It is. I think it's necessary in this case - it's used as a mechanism to
distinguish it from the credits, which are being displayed at the same time
(e.g. [1] from the next shot). The typing noise and animation causes the
audience to pay attention to it, even if they weren't paying attention to the
credits.

In most other cases, it's just foley - audiences expect to hear futuristic
computer-clicky noises to accompany their space-text, so it feels weirder to
leave it out than to leave it in.

[1] [http://i.imgur.com/hrsqgoA.png](http://i.imgur.com/hrsqgoA.png)

------
derefr
Another good blog on a similar topic:
[http://www.scifiinterfaces.com/](http://www.scifiinterfaces.com/)

------
morsch
Read this! I feel like having to rehydrate after all that dry wit. Here's a
spoiler (seems only fitting) that illustrates the writing style:

 _Maybe I should go and have a lie down for a bit, and come back when the
conspiracy theories have subsided. It’s a shame sci-fi films don’t have
intermissions these days. Let’s transplant the one from my 2001: A Space
Odyssey post, and go and have a cup of tea while the [characters] work out
what to do next._

<embedded
[http://typesetinthefuture.com/postfiles/2001/2001_intermissi...](http://typesetinthefuture.com/postfiles/2001/2001_intermission_full.jpg)
>

------
lcrs
I worked on the post-production of Moon, particularly the titles and the
screens in the base and Gerty's face. Pretty humbling to have someone pay so
much attention to what we did!

It's funny to hear about the Microstile/Eurostile differences - when we had to
replace type that was on the real set we made new elements using Eurostile, so
there are probably some inconsistencies.

The Bank Gothic/gradient fill/outline choice definitely haunted us for a while
after - it was already a bit of a scifi poster trope but it's got out of
control since. I've cringed a few times seeing posters on the tube and wished
we'd picked something slightly different. I remember being keen on an
outlandish faux-Cyrillic face at the time but it wasn't legible enough. I did
win the argument about colour though - my boss at the time did a bunch of
concept frames with translucent orange type for the main credit lines...
there's a little interview with him here:
[http://www.artofthetitle.com/title/moon/](http://www.artofthetitle.com/title/moon/)

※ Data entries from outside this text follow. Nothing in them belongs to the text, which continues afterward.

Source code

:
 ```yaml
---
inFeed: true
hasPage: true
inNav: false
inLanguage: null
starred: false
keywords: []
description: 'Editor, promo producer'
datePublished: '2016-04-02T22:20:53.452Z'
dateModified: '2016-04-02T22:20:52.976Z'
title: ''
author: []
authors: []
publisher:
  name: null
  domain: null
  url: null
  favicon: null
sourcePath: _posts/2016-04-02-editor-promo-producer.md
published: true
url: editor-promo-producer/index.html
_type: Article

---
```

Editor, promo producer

Maybe it's too obvious to bear mentioning but there's a big foreshadowing in
the shot where Sam Rockwell's credit appears - a second copy of his name
dissolves up out of focus further back inside the base...

The OCR-1A type was set by me, in a slight hurry as I recall, type-on effect
and all. It had to look different to the Bank Gothic credit lines, and I'm
sure we tried the obvious Eurostile and it wasn't readable or was too heavy
for that amount of text. It feels a bit of a case of too many faces in
succession, in retrospect. I love machine-specific typefaces. I think I first
got into them after reading The Computer Contradictionary, which mentions E13B
a couple of times, the type used for the numbers printed in magnetic ink on
cheques:
[http://en.wikipedia.org/wiki/Magnetic_ink_character_recognit...](http://en.wikipedia.org/wiki/Magnetic_ink_character_recognition).
That book is worth a look if you appreciate a bit of cynical tech humour...
[http://books.google.co.uk/books?id=tZKCZje8178C&printsec=fro...](http://books.google.co.uk/books?id=tZKCZje8178C&printsec=frontcover#v=onepage&q&f=false)

The dot-matrix background on the text fields of the "big board" with the
countdown on it was probably my bad also... we replaced that whole board
wherever it appears in the film because the real prop had light leaking into
the four harvester status lines and you could see they were acetate. We
definitely tried having the letters formed by the actual dots but they weren't
legible enough, and making the dots smaller made them not legible enough.
Sense of nerd embarrassment. I guess it's some kind of future display
technology with... big dots? Err...

Trivia: the postcard reading "wish you were here" was inserted in post because
we had to cover up the real one which couldn't have its rights cleared ;)

More trivia: there was a spelling mistake on one of the panels on set, the one
which says "satellite uplink" when Matt Berry is yelling at Gerty. It was
caught by QC and I have some memory of fixing it for that shot since we'd
inserted the video into that screen anyway, but it might be visible in other
shots. It had "satellite" spelled "satelite".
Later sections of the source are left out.